Records drawn from a dataset
------
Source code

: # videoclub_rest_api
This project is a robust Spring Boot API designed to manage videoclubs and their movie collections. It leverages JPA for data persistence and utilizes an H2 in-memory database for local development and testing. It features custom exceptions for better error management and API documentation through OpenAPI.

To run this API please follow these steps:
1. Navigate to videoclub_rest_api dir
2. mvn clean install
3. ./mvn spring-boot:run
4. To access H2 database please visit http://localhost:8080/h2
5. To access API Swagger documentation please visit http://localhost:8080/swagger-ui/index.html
------
EXERCISE INSTRUCTIONS
Set down all of the data above again, exactly.

COMPLETED TASK
Source code

: # videoclub_rest_api
This project is a robust Spring Boot API designed to manage videoclubs and their movie collections. It leverages JPA for data persistence and utilizes an H2 in-memory database for local development and testing. It features custom exceptions for better error management and API documentation through OpenAPI.

To run this API please follow these steps:
1. Navigate to videoclub_rest_api dir
2. mvn clean install
3. ./mvn spring-boot:run
4. To access H2 database please visit http://localhost:8080/h2
5. To access API Swagger documentation please visit http://localhost:8080/swagger-ui/index.html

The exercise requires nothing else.